Baudrillard, L'Yvonnet informs us, drives the examination of disappearance to its utmost because today it inundates all social spaces despite our attempts to eradicate it via our totalitarian attraction to unity, to lessening dualities, to abolishing evil - or, put differently, to freeing ourselves from the uncertainties of humanity. Discovering how to embrace disappearance is, then, our ultimate challenge. For disappearance is as fundamental to existence as appearance, notwithstanding all our dreams of opposing or conquering it. Certainly, to refuse disappearance is to surrender to the delusion that there must be "something", "somewhere", that will inhibit the seemingly never-ending disappearance of meaning.
"Behind every image," Baudrillard contends, "something has disappeared." That is also the basis of our absorption within virtual reality, information and telecommunications technologies, and the internet. No longer enthralled by reality, we are fascinated by its disappearance and by the problem of whether this condition is the cause of our discontents, as Baudrillard's hypercritical account of it would have it, or a seductive delight into which we can cheerfully withdraw until eternity.
Here, Baudrillard intertwines various complex topics, from the possible disappearance of humanity due to the completion of its objective of global domination, to its potential disappearance as the result of an internal logic of accelerated disintegration. In his view, humanity's seduction by and accomplishment of a nearly complete knowledge merely hastens its disappearance sooner than the other animals owing to the speed of humanity's now entirely inanimate or technology-driven "evolution".

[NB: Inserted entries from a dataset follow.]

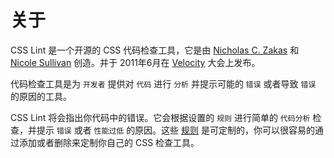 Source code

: # 关于

CSS Lint 是一个开源的 CSS 代码检查工具，它是由 [Nicholas C. Zakas](http://www.nczonline.net/) 和 [Nicole Sullivan](http://www.stubbornella.org/) 创造。并于 2011年6月在 [Velocity](http://velocity.oreilly.com.cn/) 大会上发布。

代码检查工具是为 `开发者` 提供对 `代码` 进行 `分析` 并提示可能的 `错误` 或者导致 `错误` 的原因的工具。

CSS Lint 将会指出你代码中的错误。它会根据设置的 `规则` 进行简单的 `代码分析` 检查，并提示 `错误` 或者 `性能过低` 的原因。这些 [规则]() 是可定制的，你可以很容易的通过添加或者删除来定制你自己的 CSS 检查工具。
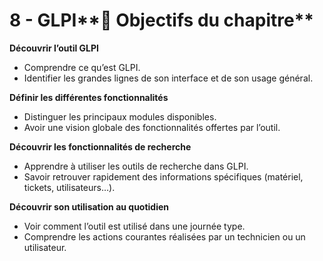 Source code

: # 8 - GLPI**🎯 Objectifs du chapitre**

**Découvrir l’outil GLPI**

- Comprendre ce qu’est GLPI.
- Identifier les grandes lignes de son interface et de son usage général.

**Définir les différentes fonctionnalités**

- Distinguer les principaux modules disponibles.
- Avoir une vision globale des fonctionnalités offertes par l’outil.

**Découvrir les fonctionnalités de recherche**

- Apprendre à utiliser les outils de recherche dans GLPI.
- Savoir retrouver rapidement des informations spécifiques (matériel, tickets, utilisateurs…).

**Découvrir son utilisation au quotidien**

- Voir comment l’outil est utilisé dans une journée type.
- Comprendre les actions courantes réalisées par un technicien ou un utilisateur.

He also contemplates the issue of existential subjectivity, whose "great disappearance" is, in his belief, not just that of the virtual metamorphosis of objective reality, but that of the ceaseless annihilation of subjectivity, of a "serial pulverisation of consciousness into all the interstices of reality". Whereas human consciousness, willpower and the impulse to liberty are universal, for Baudrillard, they increasingly combine with the trajectory of objects and thus become unnecessary.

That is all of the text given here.